Subsequent to DNA injections, mice were injected intraperitoneally (ip) with luciferin potassium salt (Caliper Life Sciences, MA, USA) and luciferase expression was assessed by using the IVIS200 apparatus (Xenogen, CA, USA) as previously described [13]. In the present study, in vivo expression was assessed ten minutes after ip injection with luciferin and injections with different doses of pVax-Luc and pKCMVp37B were compared with the corresponding dose of empty pKCMV plasmid.

Statistical analysis

Statistical analysis was performed using the GraphPad Prism 4 software (GraphPad Software, CA, USA). A two-tailed Mann–Whitney test and a Spearman rank test were used to analyze differences between two groups and correlation between in vivo expression and immunogenicity.

Results and discussion

High and low plasmid dose administered by Biojector or needle followed by EP induce similar levels of immune responses

The first study was designed to compare id vaccine delivery by Biojector with id needle injections augmented by EP, and evaluate whether a high dose vaccine plasmid (1000 μg for Biojector and 100 μg for needle plus EP), delivered either as single or multiple injections, could induce stronger immune responses than a considerably lower dose (10 μg). Hence, BALB/c mice were immunized twice with different doses and volumes of a HIV-1 Gag-encoding plasmid (pKCMVp37B) [10, 36], either by Biojector or with needle followed by EP.

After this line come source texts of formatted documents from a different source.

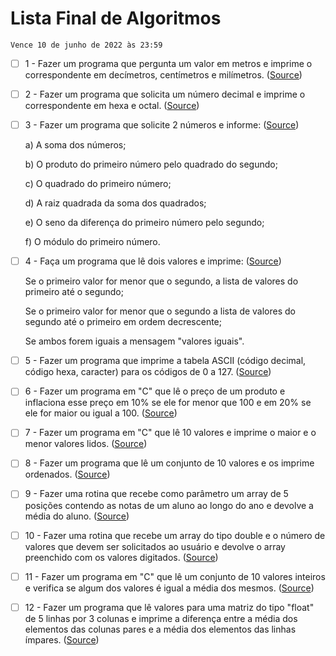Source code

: # Lista Final de Algoritmos

`Vence 10 de junho de 2022 às 23:59`

- [ ] 1 - Fazer um programa que pergunta um valor em metros e imprime o correspondente em decímetros, centímetros e milímetros. ([Source](src/exercicio1.java))

- [ ] 2 - Fazer um programa que solicita um número decimal e imprime o correspondente em hexa e octal. ([Source](src/exercicio2.java))

- [ ] 3 - Fazer um programa que solicite 2 números e informe: ([Source](src/exercicio3.java))

    a) A soma dos números;

    b) O produto do primeiro número pelo quadrado do segundo;

    c) O quadrado do primeiro número;

    d) A raiz quadrada da soma dos quadrados;

    e) O seno da diferença do primeiro número pelo segundo;

    f) O módulo do primeiro número.

- [ ] 4 - Faça um programa que lê dois valores e imprime: ([Source](src/exercicio4.java))
    
    Se o primeiro valor for menor que o segundo, a lista de valores do primeiro até o segundo;
    
    Se o primeiro valor for menor que o segundo a lista de valores do segundo até o primeiro em ordem decrescente;
    
    Se ambos forem iguais a mensagem "valores iguais".

- [ ] 5 - Fazer um programa que imprime a tabela ASCII (código decimal, código hexa, caracter) para os códigos de 0 a 127. ([Source](src/exercicio5.java))

- [ ] 6 - Fazer um programa em "C" que lê o preço de um produto e inflaciona esse preço em 10% se ele for menor que 100 e em 20% se ele for maior ou igual a 100. ([Source](src/exercicio6.c))

- [ ] 7 - Fazer um programa em "C" que lê 10 valores e imprime o maior e o menor valores lidos. ([Source](src/exercicio7.c))

- [ ] 8 - Fazer um programa que lê um conjunto de 10 valores e os imprime ordenados. ([Source](src/exercicio8.java))

- [ ] 9 - Fazer uma rotina que recebe como parâmetro um array de 5 posições contendo as notas de um aluno ao longo do ano e devolve a média do aluno. ([Source](src/exercicio9.java))

- [ ] 10 - Fazer uma rotina que recebe um array do tipo double e o número de valores que devem ser solicitados ao usuário e devolve o array preenchido com os valores digitados. ([Source](src/exercicio10.java))

- [ ] 11 - Fazer um programa em "C" que lê um conjunto de 10 valores inteiros e verifica se algum dos valores é igual a média dos mesmos. ([Source](src/exercicio11.c))

- [ ] 12 - Fazer um programa que lê valores para uma matriz do tipo "float" de 5 linhas por 3 colunas e imprime a diferença entre a média dos elementos das colunas pares e a média dos elementos das linhas ímpares. ([Source](src/exercicio12.java))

Although we used a larger volume and thus higher plasmid dose when immunizing with Biojector (100 μl), than when immunizing with needle and EP (10 μl), needle and EP induced higher magnitudes of IFN-γ secretion when the DNA was delivered at multiple injection sites and stronger antibody responses for both high and low vaccine doses (p < 0.05) (Figure 1). This suggests that EP is superior to Biojector to augment the immunogenicity of plasmid vaccines.

Figure 1
figure 1

Impact of DNA vaccine dose and id delivery devices on immunogenicity. BALB/c mice were immunized week 0 and 4 with pKCMVp37B with either Biojector (BJ) or with needle followed by electroporation (EP). For Biojector, 10, 5 × 200 or 1000 μg DNA was delivered in 100 μl saline/injection. For needle plus EP, 10, 5 × 20 or 100 μg was delivered in 10 μl saline/injection. A) Cellular immune responses were assessed by IFN-γ ELISpot on splenocytes collected two weeks after the second immunization. A peptide pool representing Gag p24B was used to stimulate splenocytes. B) Binding antibodies to Gagp17/p24B were addressed by ELISA on serum collected two weeks post the last immunization. Bars represent mean values. *Significant difference (p < 0.05). ns = no significant difference.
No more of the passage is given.